(2 years, 5 months ago)
Public Bill CommitteesQ
Professor Ciaran Martin: I do not mean to be flippant, but obviously there could be as many different opinions as there are academics. I think that Government providing clear frameworks, laws and guidance to universities without infringing on academic freedom is where I would want to be. I do not think that it is fair to rely on universities to police this activity. It is extremely difficult in open and collaborative research environments like universities to be able to identify what is malevolent activity. If they do, it is extremely difficult to know where to go, what the relevant laws are, and so forth. The combination of a clear legal framework and clear guidance to universities is something that I personally would welcome. I imagine quite a few people, particularly in sensitive areas like technological research, would absolutely welcome that.
Q
Professor Ciaran Martin: They are not mutually exclusive. The thing about offensive capabilities is that they are sometimes seen as almost symmetrical—cyber is a sort of enclosed boxing ring, where you have offence versus defence—but offensive cyber can be used for anything. Our own British Government’s one declared offensive cyber-operation was against so-called Islamic State, not against the cyber-capabilities of another state.

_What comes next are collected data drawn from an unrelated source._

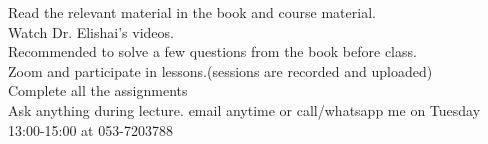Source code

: \documentclass[preview]{standalone}
\begin{document}
Read the relevant material in the book and course material.\\Watch Dr. Elishai's videos.\\Recommended to solve a few questions from the book before class.\\Zoom and participate in lessons.(sessions are recorded and uploaded)\\Complete all the assignments\\Ask anything during lecture. email anytime or call/whatsapp me on Tuesday 13:00-15:00 at 053-7203788\\
\end{document}

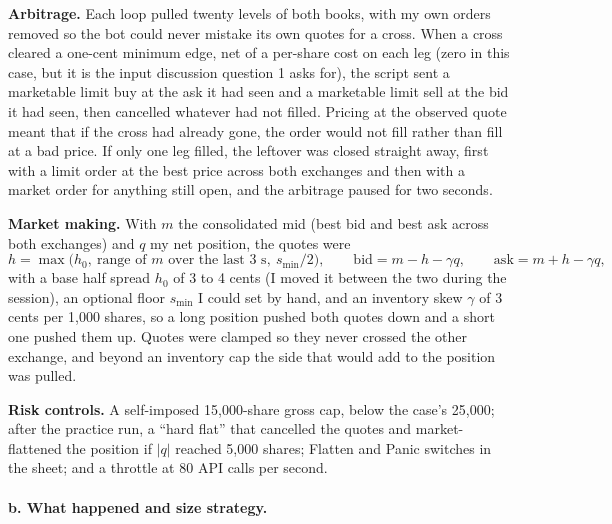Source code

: \textbf{Arbitrage.} Each loop pulled twenty levels of both books, with my own orders
removed so the bot could never mistake its own quotes for a cross. When a cross
cleared a one-cent minimum edge, net of a per-share cost on each leg (zero in this
case, but it is the input discussion question 1 asks for), the script sent a
marketable limit buy at the ask it had seen and a marketable limit sell at the bid it
had seen, then cancelled whatever had not filled. Pricing at the observed quote meant
that if the cross had already gone, the order would not fill rather than fill at a
bad price. If only one leg filled, the leftover was closed straight away, first with
a limit order at the best price across both exchanges and then with a market order
for anything still open, and the arbitrage paused for two seconds.

\textbf{Market making.} With $m$ the consolidated mid (best bid and best ask across
both exchanges) and $q$ my net position, the quotes were
\begin{equation*}
h=\max\bigl(h_0,\ \text{range of } m \text{ over the last 3 s},\ s_{\min}/2\bigr),\qquad
\text{bid}=m-h-\gamma q,\qquad \text{ask}=m+h-\gamma q,
\end{equation*}
with a base half spread $h_0$ of 3 to 4 cents (I moved it between the two during the
session), an optional floor $s_{\min}$ I could set by hand, and an inventory skew
$\gamma$ of 3 cents per 1{,}000 shares, so a long position pushed both quotes down
and a short one pushed them up. Quotes were clamped so they never crossed the other
exchange, and beyond an inventory cap the side that would add to the position was
pulled.

\textbf{Risk controls.} A self-imposed 15{,}000-share gross cap, below the case's
25{,}000; after the practice run, a ``hard flat'' that cancelled the quotes and
market-flattened the position if $|q|$ reached 5{,}000 shares; Flatten and Panic
switches in the sheet; and a throttle at 80 API calls per second.

\paragraph{b. What happened and size strategy.}

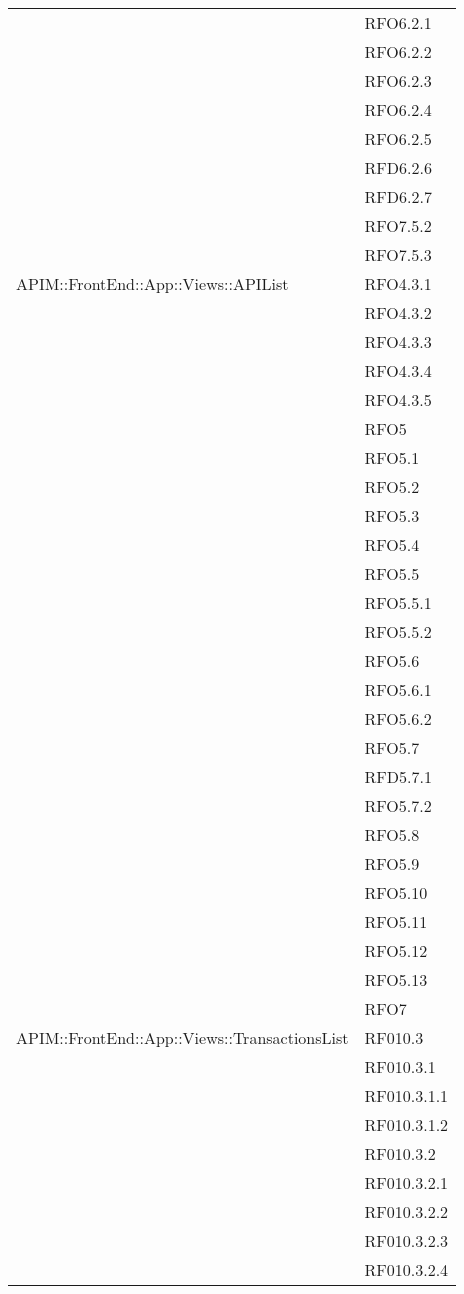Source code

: \begin{longtable}{ p{12cm} | p{4cm} }
			& RFO6.2.1 \\
			& RFO6.2.2 \\
			& RFO6.2.3 \\
			& RFO6.2.4 \\
			& RFO6.2.5 \\
			& RFD6.2.6 \\
			& RFD6.2.7 \\
			& RFO7.5.2 \\
			& RFO7.5.3 \\
			\hline
			APIM::FrontEnd::App::Views::APIList
			& RFO4.3.1 \\
			& RFO4.3.2 \\
			& RFO4.3.3 \\
			& RFO4.3.4 \\
			& RFO4.3.5 \\
			& RFO5 \\
			& RFO5.1 \\
			& RFO5.2 \\
			& RFO5.3 \\
			& RFO5.4 \\
			& RFO5.5 \\
			& RFO5.5.1 \\
			& RFO5.5.2 \\
			& RFO5.6 \\
			& RFO5.6.1 \\
			& RFO5.6.2 \\
			& RFO5.7 \\
			& RFD5.7.1 \\
			& RFO5.7.2 \\
			& RFO5.8 \\
			& RFO5.9 \\
			& RFO5.10 \\
			& RFO5.11 \\
			& RFO5.12 \\
			& RFO5.13 \\
			& RFO7 \\
			\hline
			APIM::FrontEnd::App::Views::TransactionsList
			& RF010.3 \\
			& RF010.3.1 \\
			& RF010.3.1.1 \\
			& RF010.3.1.2 \\
			& RF010.3.2 \\
			& RF010.3.2.1 \\
			& RF010.3.2.2 \\
			& RF010.3.2.3 \\
			& RF010.3.2.4 \\

\end{longtable}
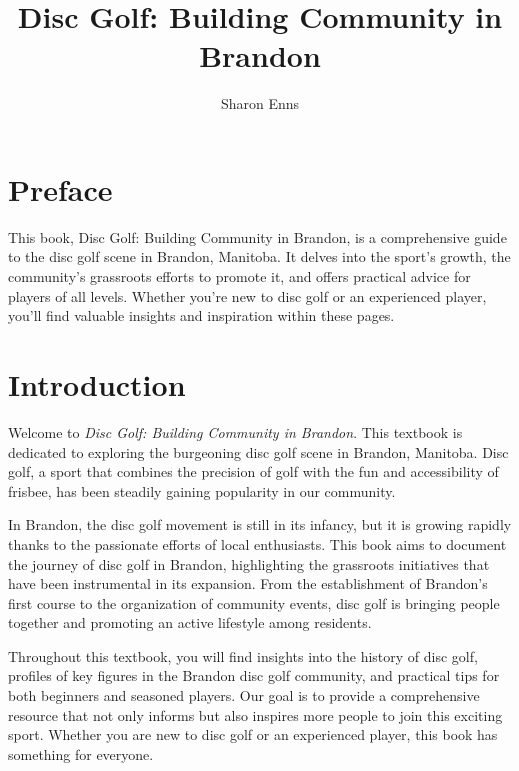 \documentclass[
  openany]{book}
\title{Disc Golf: Building Community in Brandon}
\author{Sharon Enns}
\date{}
\begin{document}
\maketitle

{
\setcounter{tocdepth}{1}
\tableofcontents
}
\chapter{Preface}\label{preface}

This book, Disc Golf: Building Community in Brandon, is a comprehensive guide to the disc golf scene in Brandon, Manitoba. It delves into the sport's growth, the community's grassroots efforts to promote it, and offers practical advice for players of all levels. Whether you're new to disc golf or an experienced player, you'll find valuable insights and inspiration within these pages.

\chapter{Introduction}\label{introduction}

Welcome to \emph{Disc Golf: Building Community in Brandon}. This textbook is dedicated to exploring the burgeoning disc golf scene in Brandon, Manitoba. Disc golf, a sport that combines the precision of golf with the fun and accessibility of frisbee, has been steadily gaining popularity in our community.

In Brandon, the disc golf movement is still in its infancy, but it is growing rapidly thanks to the passionate efforts of local enthusiasts. This book aims to document the journey of disc golf in Brandon, highlighting the grassroots initiatives that have been instrumental in its expansion. From the establishment of Brandon's first course to the organization of community events, disc golf is bringing people together and promoting an active lifestyle among residents.

Throughout this textbook, you will find insights into the history of disc golf, profiles of key figures in the Brandon disc golf community, and practical tips for both beginners and seasoned players. Our goal is to provide a comprehensive resource that not only informs but also inspires more people to join this exciting sport. Whether you are new to disc golf or an experienced player, this book has something for everyone.
\end{document}
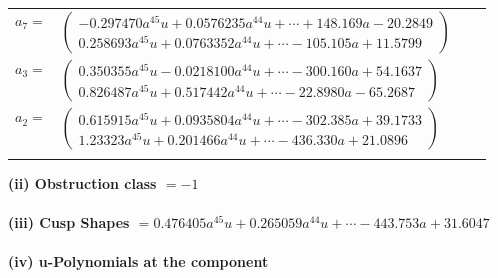 \documentclass[1p]{elsarticle_modified}
\theoremstyle{definition}
\begin{document}
\begin{tabular}{m{7pt} m{180pt} m{7pt} m{180pt} }
\flushright $a_{7}=$&$\begin{pmatrix}-0.297470 a^{45} u+0.0576235 a^{44} u+\cdots+148.169 a-20.2849\\0.258693 a^{45} u+0.0763352 a^{44} u+\cdots-105.105 a+11.5799\end{pmatrix}$ \\
\flushright $a_{3}=$&$\begin{pmatrix}0.350355 a^{45} u-0.0218100 a^{44} u+\cdots-300.160 a+54.1637\\0.826487 a^{45} u+0.517442 a^{44} u+\cdots-22.8980 a-65.2687\end{pmatrix}$ \\
\flushright $a_{2}=$&$\begin{pmatrix}0.615915 a^{45} u+0.0935804 a^{44} u+\cdots-302.385 a+39.1733\\1.23323 a^{45} u+0.201466 a^{44} u+\cdots-436.330 a+21.0896\end{pmatrix}$\\&\end{tabular}
\flushleft \textbf{(ii) Obstruction class $= -1$}\\~\\
\flushleft \textbf{(iii) Cusp Shapes $= 0.476405 a^{45} u+0.265059 a^{44} u+\cdots-443.753 a+31.6047$}\\~\\
\newpage\renewcommand{\arraystretch}{1}
\flushleft \textbf{(iv) u-Polynomials at the component}\newline \\
\end{document}

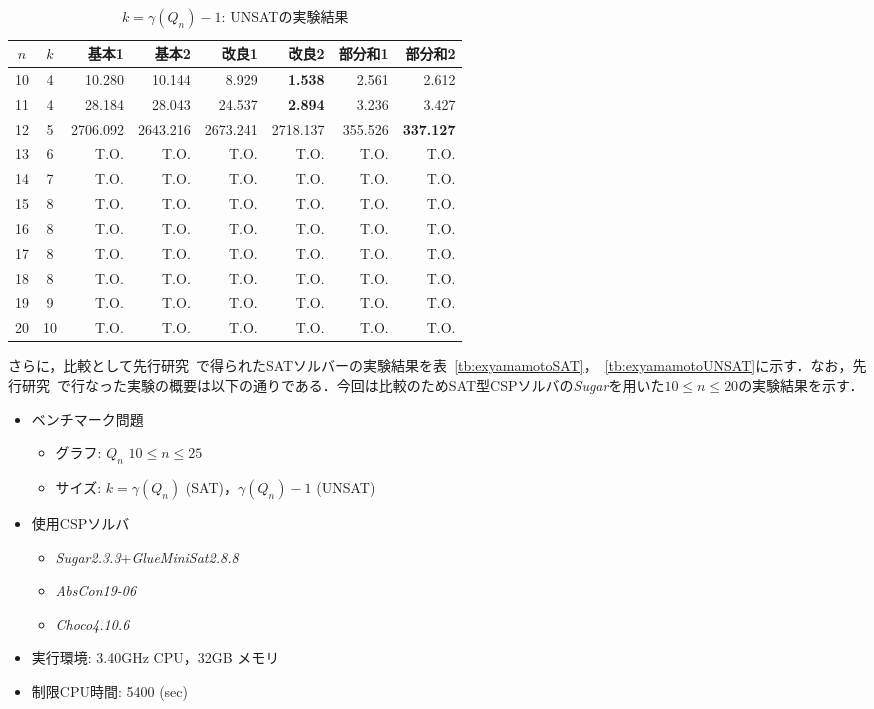 \begin{table}[ht]
 \caption{$k=\gamma(Q_n)-1$: UNSATの実験結果}
 \label{tb:exUNSAT}
 \centering 
 \begin{tabular}{c|c|r|r|r|r|r|r} \hline
  $n$ & $k$ & 基本1 & 基本2 & 改良1 & 改良2 & 部分和1 & 部分和2 \\ \hline
  10 & 4 & 10.280 & 10.144 & 8.929 & \textbf{1.538} & 2.561 & 2.612 \\
  11 & 4 & 28.184 & 28.043 & 24.537 & \textbf{2.894} & 3.236 & 3.427 \\
  12 & 5 & 2706.092 & 2643.216 & 2673.241 & 2718.137 & 355.526 & \textbf{337.127} \\
  13 & 6 & T.O. & T.O. & T.O. & T.O. & T.O. & T.O. \\  
  14 & 7 & T.O. & T.O. & T.O. & T.O. & T.O. & T.O. \\   
  15 & 8 & T.O. & T.O. & T.O. & T.O. & T.O. & T.O. \\  
  16 & 8 & T.O. & T.O. & T.O. & T.O. & T.O. & T.O. \\
  17 & 8 & T.O. & T.O. & T.O. & T.O. & T.O. & T.O. \\
  18 & 8 & T.O. & T.O. & T.O. & T.O. & T.O. & T.O. \\
  19 & 9 & T.O. & T.O. & T.O. & T.O. & T.O. & T.O. \\
  20 & 10 & T.O. & T.O. & T.O. & T.O. & T.O. & T.O. \\ \hline
 \end{tabular}
\end{table}
\newpage
さらに，比較として先行研究~\cite{yamamoto21}で得られたSATソルバーの実験結果を表~\ref{tb:exyamamotoSAT}，~\ref{tb:exyamamotoUNSAT}に示す．なお，先行研究~\cite{yamamoto21}で行なった実験の概要は以下の通りである．今回は比較のためSAT型CSPソルバの\textit{Sugar}を用いた$10 \le n \le 20$の実験結果を示す．
\begin{itemize}
 \item ベンチマーク問題
 \begin{itemize}
      \item グラフ: $Q_{n}$ $10 \le n \le 25$ 
      \item サイズ: $ k = \gamma(Q_n)$ (SAT)，$\gamma(Q_n)-1$ (UNSAT)%
 \end{itemize}
 \item 使用CSPソルバ
       \begin{itemize}
	\item \textit{Sugar2.3.3}+\textit{GlueMiniSat2.8.8}
	\item \textit{AbsCon19-06}
	\item \textit{Choco4.10.6}
       \end{itemize}
 \item 実行環境: 3.40GHz CPU，32GB メモリ
 \item 制限CPU時間: 5400 (sec)
\end{itemize}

I need to be reasonably careful about what I say here, but if you think that the US’s offensive cyber-capabilities are largely in the Cyber Command and the UK’s in the National Cyber Force, the GCHQ-MI6-Ministry of Defence partnership, one would expect that the operational security of those capabilities to be pretty good and therefore make quite hard targets for other actors. Similarly, some of China and Russia’s offensive cyber-capabilities against us will have quite good operational security, which will make them hard targets. We cannot rely on offensive cyber-capabilities to stop other people, particularly at the top end of the spectrum, at the elite nation- state level.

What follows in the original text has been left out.